◆ AIM OF THE EXERCISE:
What you return must be the lines of the data that hold the word "browser".

◆ Stored data entries:
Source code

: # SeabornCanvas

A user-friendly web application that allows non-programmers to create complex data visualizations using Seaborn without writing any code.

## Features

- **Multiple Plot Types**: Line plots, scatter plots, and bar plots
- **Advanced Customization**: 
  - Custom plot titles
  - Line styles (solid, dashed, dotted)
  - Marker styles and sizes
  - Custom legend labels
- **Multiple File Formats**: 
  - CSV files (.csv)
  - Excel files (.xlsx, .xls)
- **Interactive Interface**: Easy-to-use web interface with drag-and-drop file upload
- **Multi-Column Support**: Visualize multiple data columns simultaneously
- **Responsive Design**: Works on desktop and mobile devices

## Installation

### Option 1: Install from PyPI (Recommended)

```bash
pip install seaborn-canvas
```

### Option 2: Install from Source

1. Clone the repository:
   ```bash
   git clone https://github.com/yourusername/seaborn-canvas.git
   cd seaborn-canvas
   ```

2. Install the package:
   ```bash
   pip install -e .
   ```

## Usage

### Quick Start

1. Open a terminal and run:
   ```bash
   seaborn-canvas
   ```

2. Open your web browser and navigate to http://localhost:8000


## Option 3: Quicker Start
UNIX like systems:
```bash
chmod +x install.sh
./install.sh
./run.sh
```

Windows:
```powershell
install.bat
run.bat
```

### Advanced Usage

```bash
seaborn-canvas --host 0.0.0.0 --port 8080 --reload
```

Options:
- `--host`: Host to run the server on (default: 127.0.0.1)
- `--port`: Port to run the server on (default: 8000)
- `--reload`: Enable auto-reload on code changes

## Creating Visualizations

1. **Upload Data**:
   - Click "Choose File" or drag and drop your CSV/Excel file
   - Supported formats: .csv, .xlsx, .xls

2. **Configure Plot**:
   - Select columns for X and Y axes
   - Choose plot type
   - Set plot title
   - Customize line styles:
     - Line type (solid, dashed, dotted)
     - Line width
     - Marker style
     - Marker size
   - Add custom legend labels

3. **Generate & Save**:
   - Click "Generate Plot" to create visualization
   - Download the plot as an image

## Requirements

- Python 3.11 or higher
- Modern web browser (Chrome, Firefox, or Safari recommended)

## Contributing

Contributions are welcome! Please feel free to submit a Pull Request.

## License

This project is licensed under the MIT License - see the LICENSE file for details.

◆ WRITTEN SOLUTION:
2. Open your web browser and navigate to http://localhost:8000
- Modern web browser (Chrome, Firefox, or Safari recommended)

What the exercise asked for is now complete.